B.S. Johnson
B.S. Johnson (1933–1973) was born in Hammersmith, England, and aside from World War II, during which he was an evacuee, lived in London for most of his life. His first novel, Travelling People, won the Gregory Award for 1963. In a preface to the book, he wrote, “I decided that one style for one novel was a convention I resented most strongly: it was perhaps comparable to eating a meal in which each course had been cooked in the same manner. The style of each chapter should spring naturally from its subject matter.” Thus Travelling People employs eight separate styles for its nine chapters, including a letter, journal extracts, and a film script. One chapter contains the interior monologue of an old man prone to heart attacks. First the author uses a random grey pattern to indicate sleep or recuperative unconsciousness, and then later, black, when the old man dies. (Most obvious is Johnson’s acknowledged debt to an eighteenth-century predecessor, Laurence Sterne, whose celebrated Tristam Shandy also contained black pages.)
Albert Angelo (1964) employs unusual devices to draw attention to physical descriptions which Johnson felt tended ordinarily to be missed. At one point, the thoughts of a teacher are given on the right hand side of the page in italics, while his pupils’ speech is placed on the left in roman. Albert finds a fortune teller’s card on the street, and the card is not described, but simply reproduced. When a future event is to be revealed, a rectangular hole several lines in length is simply cut through those pages intervening between the prophesy and its fulfillment, so that the event is read in place before the reader actually reaches that point, several pages later in the narrative. (Australian Customs seized Albert Angelo refusing to release the novel until they had been shown the obscenities which, they were convinced, had been excised by the rectangular hole in the text.)
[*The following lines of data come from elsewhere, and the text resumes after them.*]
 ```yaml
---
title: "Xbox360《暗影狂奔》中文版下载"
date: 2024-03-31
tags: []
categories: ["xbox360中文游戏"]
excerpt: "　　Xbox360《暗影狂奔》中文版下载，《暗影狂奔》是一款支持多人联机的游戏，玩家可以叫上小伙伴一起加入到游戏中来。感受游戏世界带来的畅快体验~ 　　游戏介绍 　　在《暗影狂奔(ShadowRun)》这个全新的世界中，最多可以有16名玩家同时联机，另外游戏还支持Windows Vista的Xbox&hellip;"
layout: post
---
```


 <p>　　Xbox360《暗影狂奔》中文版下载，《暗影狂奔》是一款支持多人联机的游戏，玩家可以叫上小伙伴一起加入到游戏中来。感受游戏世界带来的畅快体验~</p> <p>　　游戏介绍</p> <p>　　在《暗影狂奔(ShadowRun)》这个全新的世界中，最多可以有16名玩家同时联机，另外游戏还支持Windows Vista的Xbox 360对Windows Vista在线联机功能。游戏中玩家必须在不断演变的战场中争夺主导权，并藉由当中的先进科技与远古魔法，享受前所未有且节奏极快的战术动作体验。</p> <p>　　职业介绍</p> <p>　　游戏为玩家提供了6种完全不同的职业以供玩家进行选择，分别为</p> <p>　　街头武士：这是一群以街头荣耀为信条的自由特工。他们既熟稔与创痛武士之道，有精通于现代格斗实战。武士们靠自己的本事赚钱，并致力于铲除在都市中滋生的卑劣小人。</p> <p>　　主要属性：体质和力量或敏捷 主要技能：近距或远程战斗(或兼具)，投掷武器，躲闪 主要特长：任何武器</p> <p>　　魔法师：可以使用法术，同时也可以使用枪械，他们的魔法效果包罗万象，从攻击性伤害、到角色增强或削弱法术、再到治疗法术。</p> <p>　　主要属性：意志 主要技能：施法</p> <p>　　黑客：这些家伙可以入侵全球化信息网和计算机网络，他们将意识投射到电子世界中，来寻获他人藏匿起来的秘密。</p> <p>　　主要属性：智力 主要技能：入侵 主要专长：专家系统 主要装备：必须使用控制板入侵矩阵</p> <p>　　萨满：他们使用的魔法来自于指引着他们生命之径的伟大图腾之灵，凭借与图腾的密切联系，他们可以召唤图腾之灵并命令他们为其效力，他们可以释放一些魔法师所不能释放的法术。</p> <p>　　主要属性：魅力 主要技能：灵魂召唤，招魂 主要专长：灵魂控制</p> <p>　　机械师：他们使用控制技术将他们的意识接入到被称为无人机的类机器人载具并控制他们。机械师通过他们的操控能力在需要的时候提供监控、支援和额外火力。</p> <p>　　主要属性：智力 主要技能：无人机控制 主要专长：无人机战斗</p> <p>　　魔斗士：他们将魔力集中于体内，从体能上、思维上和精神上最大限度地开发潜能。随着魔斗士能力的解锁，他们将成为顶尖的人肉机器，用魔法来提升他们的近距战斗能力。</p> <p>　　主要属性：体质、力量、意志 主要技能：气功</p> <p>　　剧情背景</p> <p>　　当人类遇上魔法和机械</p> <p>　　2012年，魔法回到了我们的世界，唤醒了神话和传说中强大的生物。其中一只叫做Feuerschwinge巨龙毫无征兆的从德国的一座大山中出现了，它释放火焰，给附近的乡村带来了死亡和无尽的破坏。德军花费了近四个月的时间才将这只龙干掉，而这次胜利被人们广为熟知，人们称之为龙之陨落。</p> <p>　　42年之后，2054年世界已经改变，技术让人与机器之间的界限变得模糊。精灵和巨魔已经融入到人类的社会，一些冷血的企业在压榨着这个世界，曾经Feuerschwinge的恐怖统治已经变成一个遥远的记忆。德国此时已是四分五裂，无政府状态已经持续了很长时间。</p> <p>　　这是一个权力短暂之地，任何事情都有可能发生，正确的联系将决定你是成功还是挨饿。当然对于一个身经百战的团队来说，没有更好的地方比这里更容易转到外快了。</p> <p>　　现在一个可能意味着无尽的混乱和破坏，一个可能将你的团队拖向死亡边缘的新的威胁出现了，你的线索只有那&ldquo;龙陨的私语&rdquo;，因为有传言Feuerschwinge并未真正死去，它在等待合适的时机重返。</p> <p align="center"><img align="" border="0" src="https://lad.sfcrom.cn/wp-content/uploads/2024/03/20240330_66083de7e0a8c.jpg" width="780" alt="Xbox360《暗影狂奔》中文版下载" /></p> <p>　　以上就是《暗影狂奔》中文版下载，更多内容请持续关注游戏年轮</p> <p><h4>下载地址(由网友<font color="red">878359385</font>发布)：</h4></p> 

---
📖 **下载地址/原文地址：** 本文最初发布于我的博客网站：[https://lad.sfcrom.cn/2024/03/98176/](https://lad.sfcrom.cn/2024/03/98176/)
“In some ways,” says Johnson, “the history of the novel in the twentieth century has seen large areas of the old territory of the novelist increasingly taken over by other media, until the only thing the novelist can with any certainty call exclusively his own is the inside of his own skull: and that is what he should be exploring.” Trawl (1966), which won the Somerset Maugham Award, is an extended interior monologue where, in order to compensate for an absence of paragraph breaks, the line length is deliberately shortened, giving the book a long narrow format. “The moment at which The Unfortunates (1969) occurred,” tells Johnson, “was on the main railway station at Nottingham. I had been sent there to report a soccer match for The Observer [where Johnson was a long-time sports reporter] … I had hardly thought about where I was going, but when I came up the stairs from the platform into the entrance hail, it hit me: I knew this city … It was the city in which a very great friend of mine had lived until his tragic early death from cancer two years before.” Throughout the afternoon, the dead past (memories of the friend) and the living present (routine soccer reporting) interact and transpose themselves in a random manner in the author’s mind, as Johnson set out to re-create as nearly as possible a transcript of how his mind worked during that day. The various sections of The Unfortunates were unbound and packed loosely in a box. The sections were of different lengths––some only a third of a page long, others as long as twelve pages. The longer ones were bound into signatures, but each section in itself arrived in the reader’s hands in random order and could be read in any order he liked, thus reflecting the randomness of the material: a tangible metaphor for the randomness and the nature of cancer.
Along with novel writing and sports reporting, B.S. Johnson was the author of two volumes of poetry; one of short stories; Aren’t You Rather Young to Be Writing Your Memoir, a collection of nonfiction; the text for a series of photographs; a play, B S Johnson v. God, produced in 1971. He was poetry editor for Transatlantic Review and a Fellow at the University of Wales. Johnson was also a television and film director; his You’re Human Like The Rest Of Them won the Grand Prix at Tours and Melbourne in 1968. At the time of his suicide in 1973, he was at work on a trilogy, the full title of which was to be read across the spine of the three books: See The Old Lady Decently/Buried Although/Amongst Those Left Are You. Only one volume was actually completed.